Dellechiaie, 71, who started riding when she was 35, purchased “Finn” 26 years ago from a breeder in upstate New York after a trip in Ireland where she fell in love with the breed. They have won
numerous honors together, including three Horse of the Year awards in 2014, but this one may have been the longest in the making.
“I kept joking about it, saying we were going to go for the Century Club. I call it my centurion award,” Dellechiaie said. “All of the sudden when I was in Florida this winter, I said, ‘Oh my gosh, Finn is going to be 29 and I’m 71; we can do it.’ ”
The idea of TDF’s Century Club was created in 1996 by Dr. Max Gahwyler, a renowned dressage judge, to honor and recognize senior riders and horses in the sport. Grand Prix rider and former U.S. Dressage Federation President Lazelle Knocke was the first member of the Century Club, and Gahwyler was the second. It since has grown to more than 500 dressage and western dressage horse-and-rider teams across North America.
To join the Century Club, along with meeting the 100-year minimum combined age, a pair must complete a dressage or western dressage test, at any level, scored by a dressage judge at a recognized or schooling show.
The Dressage Foundation Executive Director Jenny Johnson said the Century Club is a vital part of the foundation’s program and hopes to see other riding disciplines adopt the concept.
“We’ve begun to see other organizations work on creating their own versions of the Century Club, and it’s so great because it inspires so many,” Johnson said. “It would be great for all disciplines to recognize senior riders and horses.”

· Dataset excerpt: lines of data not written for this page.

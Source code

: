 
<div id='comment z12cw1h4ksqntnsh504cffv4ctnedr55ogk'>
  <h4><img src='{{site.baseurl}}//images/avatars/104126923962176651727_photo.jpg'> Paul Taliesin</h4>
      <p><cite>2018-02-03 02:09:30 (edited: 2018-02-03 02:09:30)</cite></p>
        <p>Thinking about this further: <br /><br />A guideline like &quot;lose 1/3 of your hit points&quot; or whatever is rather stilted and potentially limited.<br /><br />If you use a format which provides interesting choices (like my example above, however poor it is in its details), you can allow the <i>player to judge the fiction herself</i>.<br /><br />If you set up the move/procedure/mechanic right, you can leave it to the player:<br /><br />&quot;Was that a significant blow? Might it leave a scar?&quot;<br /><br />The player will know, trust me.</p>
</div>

The Century Club has enjoyed a surge of growth in the past five years, thanks to social media and members sharing their stories. The club welcomed 48 new members in 2020 and 54 new members—its highest number ever—in 2019. Many riders have picked up their helmets and returned to the show ring to complete their century ride, Johnson said.
“It really isn’t too late to go for what you want and learn something new or return to something you did when you were young,” Johnson said. “Many of these riders have taken breaks from riding and start riding again just to join the Century Club.”

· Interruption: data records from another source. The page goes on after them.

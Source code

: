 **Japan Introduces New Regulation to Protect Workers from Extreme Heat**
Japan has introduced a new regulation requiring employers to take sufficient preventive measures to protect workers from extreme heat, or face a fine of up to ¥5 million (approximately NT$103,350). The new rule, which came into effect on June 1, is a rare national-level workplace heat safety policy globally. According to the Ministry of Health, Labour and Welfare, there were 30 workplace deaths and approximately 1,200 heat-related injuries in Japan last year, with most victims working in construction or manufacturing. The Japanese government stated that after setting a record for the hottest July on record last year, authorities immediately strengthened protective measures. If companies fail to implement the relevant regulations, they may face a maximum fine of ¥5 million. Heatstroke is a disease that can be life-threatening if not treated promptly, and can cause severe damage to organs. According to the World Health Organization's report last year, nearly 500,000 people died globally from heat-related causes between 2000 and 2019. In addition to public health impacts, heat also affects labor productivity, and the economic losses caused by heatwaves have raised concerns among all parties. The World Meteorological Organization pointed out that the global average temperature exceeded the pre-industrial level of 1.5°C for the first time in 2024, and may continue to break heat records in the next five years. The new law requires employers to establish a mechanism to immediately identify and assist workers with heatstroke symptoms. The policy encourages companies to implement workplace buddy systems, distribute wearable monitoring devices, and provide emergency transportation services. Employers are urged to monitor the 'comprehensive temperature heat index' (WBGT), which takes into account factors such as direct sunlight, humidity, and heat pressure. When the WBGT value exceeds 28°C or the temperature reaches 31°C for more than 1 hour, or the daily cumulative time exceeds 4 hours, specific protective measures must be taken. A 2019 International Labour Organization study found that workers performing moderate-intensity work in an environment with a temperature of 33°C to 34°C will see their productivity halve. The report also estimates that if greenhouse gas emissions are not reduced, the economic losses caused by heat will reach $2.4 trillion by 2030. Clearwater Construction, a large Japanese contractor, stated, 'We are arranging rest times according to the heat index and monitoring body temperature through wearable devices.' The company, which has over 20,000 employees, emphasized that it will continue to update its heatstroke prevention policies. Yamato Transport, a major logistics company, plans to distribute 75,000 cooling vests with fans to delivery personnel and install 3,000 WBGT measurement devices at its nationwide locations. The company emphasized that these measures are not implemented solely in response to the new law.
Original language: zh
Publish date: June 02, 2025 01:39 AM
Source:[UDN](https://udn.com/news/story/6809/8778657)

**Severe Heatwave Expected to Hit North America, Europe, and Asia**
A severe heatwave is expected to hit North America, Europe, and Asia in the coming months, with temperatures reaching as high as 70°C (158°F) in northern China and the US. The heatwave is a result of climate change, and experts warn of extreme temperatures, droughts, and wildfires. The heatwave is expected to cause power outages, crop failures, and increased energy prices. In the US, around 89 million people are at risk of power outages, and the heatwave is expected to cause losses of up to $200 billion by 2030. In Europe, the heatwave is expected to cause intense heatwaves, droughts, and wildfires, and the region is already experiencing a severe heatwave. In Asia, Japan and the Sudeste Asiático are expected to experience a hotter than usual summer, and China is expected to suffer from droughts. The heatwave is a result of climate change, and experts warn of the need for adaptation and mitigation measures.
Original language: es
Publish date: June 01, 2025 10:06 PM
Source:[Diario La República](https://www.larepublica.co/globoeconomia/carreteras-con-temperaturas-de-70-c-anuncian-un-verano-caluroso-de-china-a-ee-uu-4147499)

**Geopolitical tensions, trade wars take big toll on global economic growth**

The Century Club has no membership fees and runs solely on donations and sponsorships. The club allows riders to join and keep in touch with other members, creating a group of riders from
all different backgrounds who share a love of horses as they age.
“There are so many inspirational riders I’ve learned about,” said The Dressage Foundation’s Director of Grants and Programs Sara Weiss. One of her favorite examples, she said, was from 2020, involving childhood friends Sue Peterson and Sheila Bludworth, who took riding lessons together in middle school.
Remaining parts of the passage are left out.